After hopping in her "Scooby" van for an unannounced road trip - and making a gas station pit stop and incognito Chipotle run in the process - Hillary's first official campaign event in Iowa was not a huge rally but rather a quiet conversation with a few people in a small town community college automotive technology classroom.
However, it did begin with a short statement about why she is running for president, and here it is:
"It's fair to say the deck is still stacked in favor of those already at the top. There's something wrong with that. There's something wrong when CEOs make 300 times more than the typical worker."
"There's something wrong when American workers keep getting more productive, as they have, and as I just saw a few minutes ago is very possible because of education and skills training, but that productivity is not matched in their paychecks."

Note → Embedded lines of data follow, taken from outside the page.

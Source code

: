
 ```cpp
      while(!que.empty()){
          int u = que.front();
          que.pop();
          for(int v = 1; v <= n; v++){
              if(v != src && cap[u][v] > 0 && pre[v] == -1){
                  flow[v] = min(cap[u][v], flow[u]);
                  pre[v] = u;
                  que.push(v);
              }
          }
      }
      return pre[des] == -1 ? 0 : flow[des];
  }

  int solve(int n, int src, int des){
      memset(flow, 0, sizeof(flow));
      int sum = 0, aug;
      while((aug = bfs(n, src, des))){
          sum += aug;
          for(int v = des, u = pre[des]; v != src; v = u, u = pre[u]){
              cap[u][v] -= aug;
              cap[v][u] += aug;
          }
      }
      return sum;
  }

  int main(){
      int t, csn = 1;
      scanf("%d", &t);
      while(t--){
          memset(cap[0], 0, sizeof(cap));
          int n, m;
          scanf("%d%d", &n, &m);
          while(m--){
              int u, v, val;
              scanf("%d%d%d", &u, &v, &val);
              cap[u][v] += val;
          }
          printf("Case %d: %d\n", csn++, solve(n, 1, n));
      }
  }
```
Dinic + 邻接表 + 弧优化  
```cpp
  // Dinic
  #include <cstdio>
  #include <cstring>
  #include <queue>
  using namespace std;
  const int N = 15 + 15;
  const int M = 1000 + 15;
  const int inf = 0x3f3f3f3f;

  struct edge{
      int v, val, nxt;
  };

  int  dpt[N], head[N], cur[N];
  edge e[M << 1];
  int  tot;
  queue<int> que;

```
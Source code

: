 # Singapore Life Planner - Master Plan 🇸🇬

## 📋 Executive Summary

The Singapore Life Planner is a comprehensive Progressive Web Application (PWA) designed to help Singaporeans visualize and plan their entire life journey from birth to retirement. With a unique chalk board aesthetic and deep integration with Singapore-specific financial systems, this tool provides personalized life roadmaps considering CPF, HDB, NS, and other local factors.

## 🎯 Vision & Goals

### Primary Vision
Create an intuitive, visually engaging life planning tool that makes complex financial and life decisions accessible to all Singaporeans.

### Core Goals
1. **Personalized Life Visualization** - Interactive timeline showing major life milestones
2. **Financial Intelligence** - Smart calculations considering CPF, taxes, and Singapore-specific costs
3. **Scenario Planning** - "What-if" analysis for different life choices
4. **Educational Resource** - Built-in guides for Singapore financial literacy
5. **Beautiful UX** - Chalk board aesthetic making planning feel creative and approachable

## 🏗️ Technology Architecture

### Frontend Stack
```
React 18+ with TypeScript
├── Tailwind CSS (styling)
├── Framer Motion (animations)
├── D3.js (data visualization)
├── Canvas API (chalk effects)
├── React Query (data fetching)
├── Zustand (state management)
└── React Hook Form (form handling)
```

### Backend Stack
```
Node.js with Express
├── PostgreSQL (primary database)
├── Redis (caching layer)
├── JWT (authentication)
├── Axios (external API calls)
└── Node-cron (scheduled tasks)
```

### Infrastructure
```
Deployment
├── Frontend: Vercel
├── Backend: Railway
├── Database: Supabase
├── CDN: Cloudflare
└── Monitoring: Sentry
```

"And there's something wrong when hedge fund managers pay lower tax rates than nurses or the truckers I saw on I-80 as I was driving here over the last two days."
"There's something wrong when students and their families have to go deeply into debt to be able to get the education and skills they need in order to make the best of their own lives."

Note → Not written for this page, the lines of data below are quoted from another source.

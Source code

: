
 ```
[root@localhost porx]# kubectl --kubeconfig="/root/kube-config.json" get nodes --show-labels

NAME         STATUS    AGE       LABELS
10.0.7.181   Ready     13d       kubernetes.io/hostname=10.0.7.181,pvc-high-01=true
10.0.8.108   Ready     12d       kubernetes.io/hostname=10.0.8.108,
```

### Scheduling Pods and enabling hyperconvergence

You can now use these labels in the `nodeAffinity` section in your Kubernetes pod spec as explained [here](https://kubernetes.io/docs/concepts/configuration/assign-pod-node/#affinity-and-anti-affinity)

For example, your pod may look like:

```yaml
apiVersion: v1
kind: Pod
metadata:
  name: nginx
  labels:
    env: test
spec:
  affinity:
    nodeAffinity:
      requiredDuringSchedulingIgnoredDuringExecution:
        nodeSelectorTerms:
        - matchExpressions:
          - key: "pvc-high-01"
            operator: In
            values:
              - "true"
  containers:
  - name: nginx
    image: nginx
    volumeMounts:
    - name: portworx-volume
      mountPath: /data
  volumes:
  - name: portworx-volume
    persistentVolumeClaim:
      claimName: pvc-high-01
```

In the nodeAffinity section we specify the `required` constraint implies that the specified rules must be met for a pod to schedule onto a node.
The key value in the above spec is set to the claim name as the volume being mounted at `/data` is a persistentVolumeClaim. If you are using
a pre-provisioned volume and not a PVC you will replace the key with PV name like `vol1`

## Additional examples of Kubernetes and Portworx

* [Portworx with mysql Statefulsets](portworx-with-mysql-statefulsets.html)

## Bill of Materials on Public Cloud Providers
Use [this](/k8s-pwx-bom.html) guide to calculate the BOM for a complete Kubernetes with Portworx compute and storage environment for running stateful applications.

Aside from these strong populist tones, she also made news by taking a firm stand against the dark money that continues to cripple our elections and government:
"We need to fix our dysfunctional political system and get unaccountable money out of it once and for all, even if it takes a constitutional amendment."
Just words to jump on the Elizabeth Warren bandwagon? Hardly, as the Washington Post noted today:
Hillary Clinton's announcement video Sunday included a clear-as-day shout-out to Elizabeth Warren. "The deck is stacked" against average Americans, Clinton argued, echoing Warren's "System is rigged" mantra.
But while that is the most full-throated brand of populism we've seen from Clinton, she's not exactly new to the genre.
Back in the 2008 campaign, Clinton made regular reference to "invisible Americans." In fact, it was an early focal point of her campaign....
"For six years, America's middle class and working families have been the invisible Americans," Clinton says. "If you are a hard-working single parent who can't afford health insurance or a small business owner who worries about energy costs or a student who can't afford to continue college, you are invisible to this administration."
Clinton then returns to this theme over and over again, arguing that all manner of Americans have been neglected by -- and are invisible to -- the Bush administration.
She was a
proud progressive in her last campaign, and no one should be surprised that she's reemerging as a populist "champion" with similar themes right from day one.
Hillary's Iowa 2.0 rollout has been absolutely pitch-perfect so far.
However, we can't say the same for everyone tagging along. At one point, it was a little unclear if we were watching reporters at a campaign stop or rabid Beatles fans in A Hard Day's Night. This is a pretty amusing spectacle that's also a good metaphor for the situation: this trip is on Hillary's terms.
More to come soon in Iowa...followed by another road trip all the way back to New Hampshire? Hey, why not!